Sabe-se que formas de ações afirmativas, além dos EUA, têm sido utilizadas, com sucesso, em sociedades das mais diversas partes do mundo como Índia, Cuba, URSS, Israel, Austrália, Nigéria, Malásia (onde foram apontadas como fator importante para o impulso econômico acontecido neste país ao longo das décadas de 1980 e 1990); e recentemente na África do Sul, ao longo e após o mandato de Nelson Mandela.
Outro significado concreto para o verbete “democracia” também pode ser entendido quando se conseguir incluir, segundo o educador Mario Sergio Cortella, “nas elites científicas, sociais e políticas pessoas que possam representar a visão do excluído”.
Nós temos alguns representantes nesses setores, mas às vezes faltam bases para se efetivar a representação.

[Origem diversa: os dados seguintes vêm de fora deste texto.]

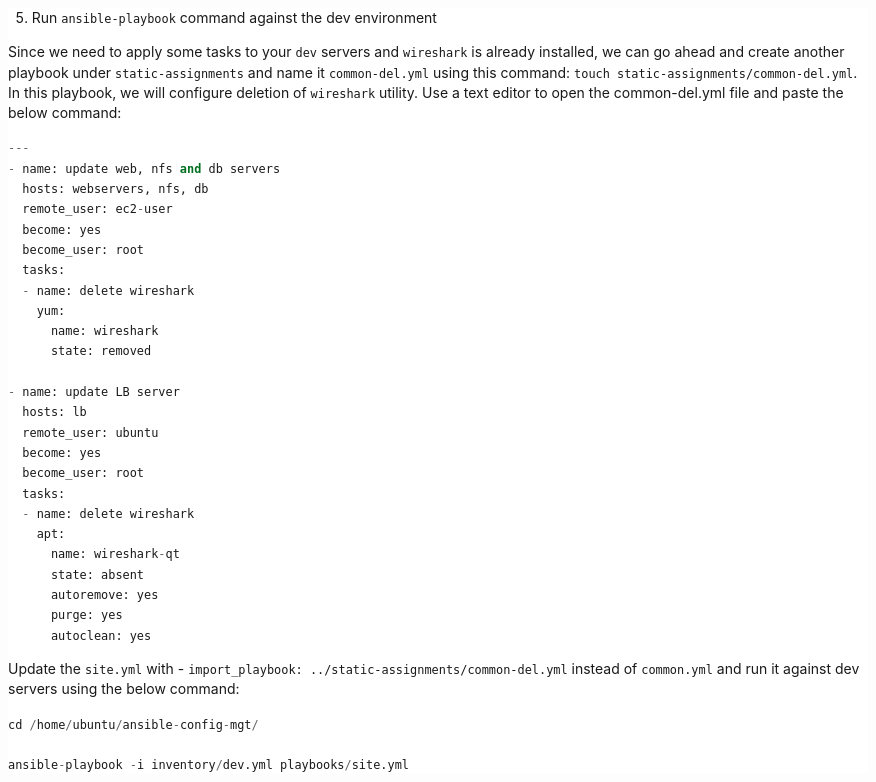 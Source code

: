 5. Run `ansible-playbook` command against the dev environment 

Since we need to apply some tasks to your `dev` servers and `wireshark` is already installed, we can go ahead and create another playbook under `static-assignments` and name it `common-del.yml` using this command: `touch static-assignments/common-del.yml`. In this playbook, we will configure deletion of `wireshark` utility. Use a text editor to open the common-del.yml file and paste the below command:

```python
---
- name: update web, nfs and db servers
  hosts: webservers, nfs, db
  remote_user: ec2-user
  become: yes
  become_user: root
  tasks:
  - name: delete wireshark
    yum:
      name: wireshark
      state: removed

- name: update LB server
  hosts: lb
  remote_user: ubuntu
  become: yes
  become_user: root
  tasks:
  - name: delete wireshark
    apt:
      name: wireshark-qt
      state: absent
      autoremove: yes
      purge: yes
      autoclean: yes
```

Update the `site.yml` with - `import_playbook: ../static-assignments/common-del.yml` instead of `common.yml` and run it against dev servers using the below command:

```python
cd /home/ubuntu/ansible-config-mgt/

ansible-playbook -i inventory/dev.yml playbooks/site.yml
``` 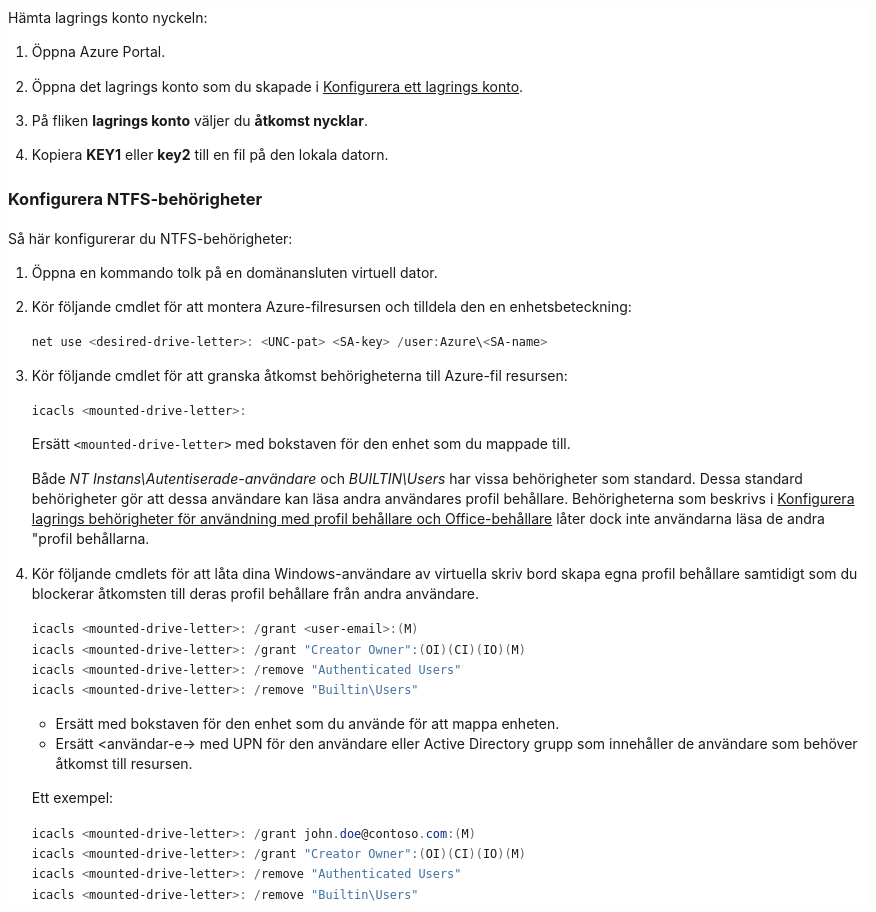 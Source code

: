 Hämta lagrings konto nyckeln:

1. Öppna Azure Portal.

2. Öppna det lagrings konto som du skapade i [Konfigurera ett lagrings konto](#set-up-a-storage-account).

3. På fliken **lagrings konto** väljer du **åtkomst nycklar**.

4. Kopiera **KEY1** eller **key2** till en fil på den lokala datorn.

### <a name="configure-ntfs-permissions"></a>Konfigurera NTFS-behörigheter

Så här konfigurerar du NTFS-behörigheter:

1. Öppna en kommando tolk på en domänansluten virtuell dator.

2. Kör följande cmdlet för att montera Azure-filresursen och tilldela den en enhetsbeteckning: 

     ```powershell
     net use <desired-drive-letter>: <UNC-pat> <SA-key> /user:Azure\<SA-name>
     ```

3. Kör följande cmdlet för att granska åtkomst behörigheterna till Azure-fil resursen:

    ```powershell
    icacls <mounted-drive-letter>:
    ```

    Ersätt `<mounted-drive-letter>` med bokstaven för den enhet som du mappade till.

    Både *NT Instans\Autentiserade-användare* och *BUILTIN\Users* har vissa behörigheter som standard. Dessa standard behörigheter gör att dessa användare kan läsa andra användares profil behållare. Behörigheterna som beskrivs i [Konfigurera lagrings behörigheter för användning med profil behållare och Office-behållare](/fslogix/fslogix-storage-config-ht) låter dock inte användarna läsa de andra "profil behållarna.

4. Kör följande cmdlets för att låta dina Windows-användare av virtuella skriv bord skapa egna profil behållare samtidigt som du blockerar åtkomsten till deras profil behållare från andra användare.

     ```powershell
     icacls <mounted-drive-letter>: /grant <user-email>:(M)
     icacls <mounted-drive-letter>: /grant "Creator Owner":(OI)(CI)(IO)(M)
     icacls <mounted-drive-letter>: /remove "Authenticated Users"
     icacls <mounted-drive-letter>: /remove "Builtin\Users"
     ```

     - Ersätt <monterade enhets brev> med bokstaven för den enhet som du använde för att mappa enheten.
     - Ersätt <användar-e-> med UPN för den användare eller Active Directory grupp som innehåller de användare som behöver åtkomst till resursen.

     Ett exempel:

     ```powershell
     icacls <mounted-drive-letter>: /grant john.doe@contoso.com:(M)
     icacls <mounted-drive-letter>: /grant "Creator Owner":(OI)(CI)(IO)(M)
     icacls <mounted-drive-letter>: /remove "Authenticated Users"
     icacls <mounted-drive-letter>: /remove "Builtin\Users"
     ```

E ele dá dois exemplos.
O primeiro: quando Heraldo Pereira, da Globo, foi apresentar o Jornal Nacional, não havia ponto eletrônico (aparelho que se usa no ouvido para comunicação entre a produção e o apresentador) para a pele dele. Só havia para pele “normal”, ou seja, a branca. Ao apresentar o segundo exemplo, Cortella se indaga que há quanto tempo se ouve: use o curativo tal porque ele é da cor-da-pele. Cor da pele de quem? Eu também me indago quando nós, mulheres negras, vamos comprar cremes ou meias “da cor da pele”. Cor da pele de quem?

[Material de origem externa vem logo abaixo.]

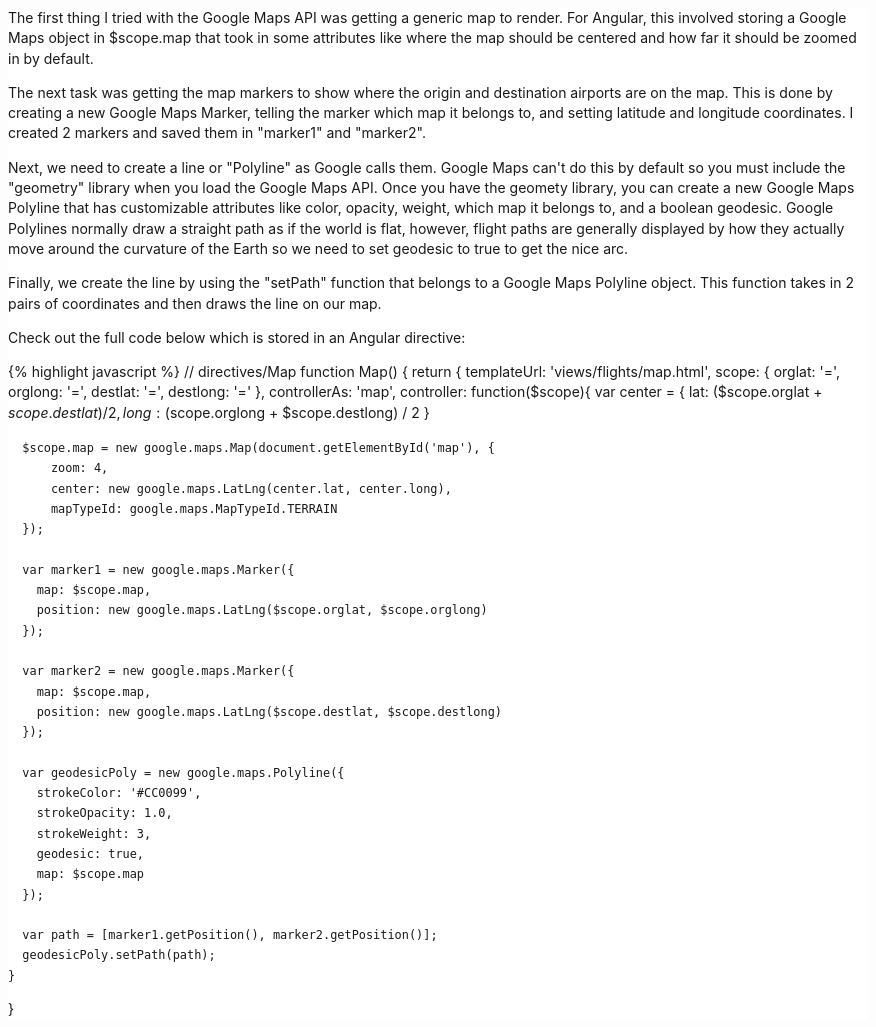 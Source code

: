 The first thing I tried with the Google Maps API was getting a generic map to render. For Angular, this involved storing a Google Maps object in $scope.map that took in some attributes like where the map should be centered and how far it should be zoomed in by default.

The next task was getting the map markers to show where the origin and destination airports are on the map. This is done by creating a new Google Maps Marker, telling the marker which map it belongs to, and setting latitude and longitude coordinates. I created 2 markers and saved them in "marker1" and "marker2".

Next, we need to create a line or "Polyline" as Google calls them. Google Maps can't do this by default so you must include the "geometry" library when you load the Google Maps API. Once you have the geomety library, you can create a new Google Maps Polyline that has customizable attributes like color, opacity, weight, which map it belongs to, and a boolean geodesic. Google Polylines normally draw a straight path as if the world is flat, however, flight paths are generally displayed by how they actually move around the curvature of the Earth so we need to set geodesic to true to get the nice arc.

Finally, we create the line by using the "setPath" function that belongs to a Google Maps Polyline object. This function takes in 2 pairs of coordinates and then draws the line on our map. 

Check out the full code below which is stored in an Angular directive:

{% highlight javascript %}
// directives/Map
function Map() {
  return {
    templateUrl: 'views/flights/map.html',
    scope: {
      orglat: '=',
      orglong: '=',
      destlat: '=',
      destlong: '='
    },
    controllerAs: 'map',
    controller: function($scope){
      var center = {
        lat: ($scope.orglat + $scope.destlat) / 2,
        long: ($scope.orglong + $scope.destlong) / 2
      }

      $scope.map = new google.maps.Map(document.getElementById('map'), {
          zoom: 4,
          center: new google.maps.LatLng(center.lat, center.long),
          mapTypeId: google.maps.MapTypeId.TERRAIN
      });

      var marker1 = new google.maps.Marker({
        map: $scope.map,
        position: new google.maps.LatLng($scope.orglat, $scope.orglong)
      });

      var marker2 = new google.maps.Marker({
        map: $scope.map,
        position: new google.maps.LatLng($scope.destlat, $scope.destlong)
      });

      var geodesicPoly = new google.maps.Polyline({
        strokeColor: '#CC0099',
        strokeOpacity: 1.0,
        strokeWeight: 3,
        geodesic: true,
        map: $scope.map
      });

      var path = [marker1.getPosition(), marker2.getPosition()];
      geodesicPoly.setPath(path);
    }
  }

Essas situações inusitadas, mas corriqueiramente ocorridas configuram espanto e desalento. Espanto pelo ineditismo de que muitos nunca tinham se apercebido delas e desalento em constatar que as artimanhas da teia de racismo e de discriminação estão em todas as partes, nos pequenos eventos do cotidiano.

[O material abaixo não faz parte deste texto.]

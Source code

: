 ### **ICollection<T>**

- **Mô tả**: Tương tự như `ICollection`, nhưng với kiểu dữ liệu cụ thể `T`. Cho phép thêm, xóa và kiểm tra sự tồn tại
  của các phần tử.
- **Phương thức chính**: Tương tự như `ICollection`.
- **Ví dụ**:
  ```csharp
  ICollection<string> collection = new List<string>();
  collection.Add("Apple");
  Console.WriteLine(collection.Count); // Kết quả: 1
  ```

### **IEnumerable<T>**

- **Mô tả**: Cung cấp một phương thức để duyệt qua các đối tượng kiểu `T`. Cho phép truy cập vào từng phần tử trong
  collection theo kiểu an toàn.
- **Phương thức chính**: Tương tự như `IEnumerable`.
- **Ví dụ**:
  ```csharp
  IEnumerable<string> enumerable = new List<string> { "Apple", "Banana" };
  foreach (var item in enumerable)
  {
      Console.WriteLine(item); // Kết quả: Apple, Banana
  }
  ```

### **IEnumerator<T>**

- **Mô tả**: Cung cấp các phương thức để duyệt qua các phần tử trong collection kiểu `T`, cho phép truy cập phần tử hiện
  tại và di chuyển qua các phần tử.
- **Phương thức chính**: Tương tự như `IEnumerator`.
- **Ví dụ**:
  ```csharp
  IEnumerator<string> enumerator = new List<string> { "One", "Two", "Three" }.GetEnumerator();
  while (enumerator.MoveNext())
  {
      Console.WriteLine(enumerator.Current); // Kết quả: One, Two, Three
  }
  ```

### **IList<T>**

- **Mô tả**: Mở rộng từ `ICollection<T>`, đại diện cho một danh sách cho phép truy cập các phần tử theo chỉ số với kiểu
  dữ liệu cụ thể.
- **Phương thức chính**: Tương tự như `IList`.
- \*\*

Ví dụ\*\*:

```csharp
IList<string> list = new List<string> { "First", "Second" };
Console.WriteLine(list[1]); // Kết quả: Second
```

Elas advêm da idéia de invisibilidade na qual muitos querem envolver o negro. Se ele não existe, para que fabricar meias, cremes, pontos eletrônicos da cor da pele dele?
O papel da escola frente à discriminação e ao racismo
Outro exemplo: A estrutura escolar, o material didático e os professores, em geral, não estão adequados à multiculturalidade2. A criança negra brasileira olha em volta e não se reconhece nos livros, nos heróis televisivos ou nas revistas em quadrinhos. Exemplo: livro de Ciências, quinta série: há o desenho do corpo humano mostrando um sujeito loiro, de olhos azuis, um sueco. Não há identidade!
Isso provoca a depauperação da auto-estima e da capacidade de produção.
Outros dados também deixam transparecer a desigualdade social:
Constantemente vemos cenas que nos fazem perguntar: Em que democracia estamos?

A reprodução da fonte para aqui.